A few examples of code generators which would be useful:
- Type generators based on static data (e.g. CSV, JSON)
- Type generators based on Rest API responses
- Code generators which create parsers for those types
- Code generators for creating utility functions over those types
For example, wouldn't it be useful if our language or 'notebook' could inspect a CSV file, and tell us that the data frame we've created will have e.g. 4 columns, each with an inferred type?
🛒 Exceptions
There are lots of problems with exceptions, and you don't have to do much googling to find people talking about them. Here's some example code:
const response = await fetch("https://www.foo.com/data");const result = extractResult(response);
The compiler can help us avoid errors in this sort of code. By adding compiler annotations, we could let the compiler infer the type of response
and result
. But what compilers generally don't do is tells us where exceptions might be thrown. Most programming languages throw unchecked expections, which the compiler does not force us to handle.
But why doesn't the compiler force us to handle exceptions? Well, without having read too much on this topic, I'd imagine:
- Exception handling is boiler-plate heavy - amongst other things they are handled with 'statements' rather than 'expressions'
- Exceptions don't compose well - how do we handle the case where running an operation on each element of a list yeilds some errors and some values?
All of which means that we don't want to force users to handle every possible exception. In principle an exception should only be used if you want your program execution to terminate, but the reality is that they're already used for control flow, and we've simply accepted that it's not ergonomic to enfore compiler checks on this control flow.
🛒 Concurrency
For me, the number one failing of Python is how challenging it is to write concurrent code. Most code written in Python is synchronous and blocking (with a global interpreter lock).

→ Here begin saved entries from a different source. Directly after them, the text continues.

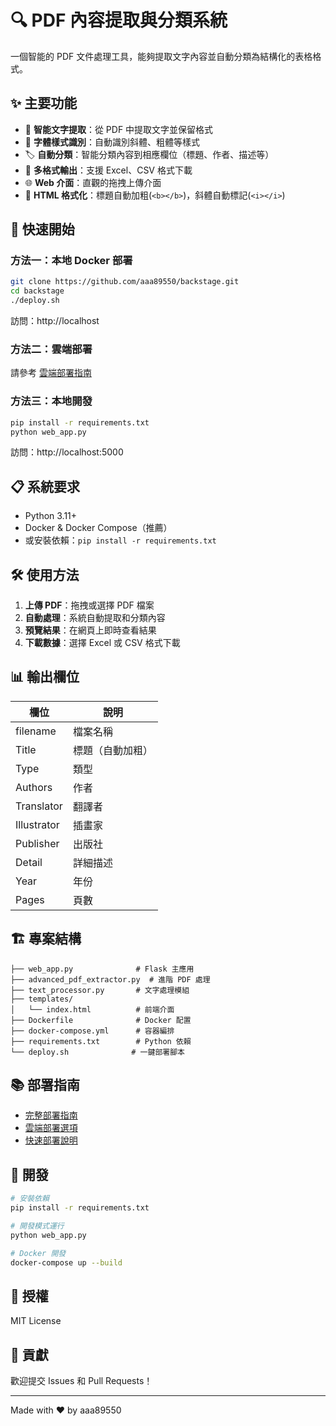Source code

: # 🔍 PDF 內容提取與分類系統

一個智能的 PDF 文件處理工具，能夠提取文字內容並自動分類為結構化的表格格式。

## ✨ 主要功能

- 📄 **智能文字提取**：從 PDF 中提取文字並保留格式
- 🎨 **字體樣式識別**：自動識別斜體、粗體等樣式
- 🏷️ **自動分類**：智能分類內容到相應欄位（標題、作者、描述等）
- 💾 **多格式輸出**：支援 Excel、CSV 格式下載
- 🌐 **Web 介面**：直觀的拖拽上傳介面
- 🔧 **HTML 格式化**：標題自動加粗(`<b></b>`)，斜體自動標記(`<i></i>`)

## 🚀 快速開始

### 方法一：本地 Docker 部署
```bash
git clone https://github.com/aaa89550/backstage.git
cd backstage
./deploy.sh
```
訪問：http://localhost

### 方法二：雲端部署
請參考 [雲端部署指南](CLOUD_DEPLOY.md)

### 方法三：本地開發
```bash
pip install -r requirements.txt
python web_app.py
```
訪問：http://localhost:5000

## 📋 系統要求

- Python 3.11+
- Docker & Docker Compose（推薦）
- 或安裝依賴：`pip install -r requirements.txt`

## 🛠️ 使用方法

1. **上傳 PDF**：拖拽或選擇 PDF 檔案
2. **自動處理**：系統自動提取和分類內容
3. **預覽結果**：在網頁上即時查看結果
4. **下載數據**：選擇 Excel 或 CSV 格式下載

## 📊 輸出欄位

| 欄位 | 說明 |
|------|------|
| filename | 檔案名稱 |
| Title | 標題（自動加粗） |
| Type | 類型 |
| Authors | 作者 |
| Translator | 翻譯者 |
| Illustrator | 插畫家 |
| Publisher | 出版社 |
| Detail | 詳細描述 |
| Year | 年份 |
| Pages | 頁數 |

## 🏗️ 專案結構

```
├── web_app.py              # Flask 主應用
├── advanced_pdf_extractor.py  # 進階 PDF 處理
├── text_processor.py       # 文字處理模組
├── templates/
│   └── index.html          # 前端介面
├── Dockerfile              # Docker 配置
├── docker-compose.yml      # 容器編排
├── requirements.txt        # Python 依賴
└── deploy.sh              # 一鍵部署腳本
```

## 📚 部署指南

- [完整部署指南](DEPLOYMENT_GUIDE.md)
- [雲端部署選項](CLOUD_DEPLOY.md)
- [快速部署說明](QUICK_DEPLOY.md)

## 🔧 開發

```bash
# 安裝依賴
pip install -r requirements.txt

# 開發模式運行
python web_app.py

# Docker 開發
docker-compose up --build
```

## 📄 授權

MIT License

## 🤝 貢獻

歡迎提交 Issues 和 Pull Requests！

---

Made with ❤️ by aaa89550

Typically a data scientist might write a notebook - used only by them - in which the concurrency problem never appears, but then 'deploy' their work as some kind of webserver. As soon as more than one request is received simultaneously, the application becomes unusably slow.
I won't go into detail here, but I think any 'notebook programming' system of the future should have much better support for runtime concurrency (something which is also being worked on in Python of course).
🛒 Incrementalism
This idea is the most far-fetched 😅
Another big issue I see in notebooks programming is that cells get executed out of order, and therefore results can't easily be reproduced.
One idea for how this could be avoided is that each value could incrementally update, like a spreadsheet. The implications of making every value reactive - particularly when IO or side-effects are involved - is huge though, and something I'll leave for another day!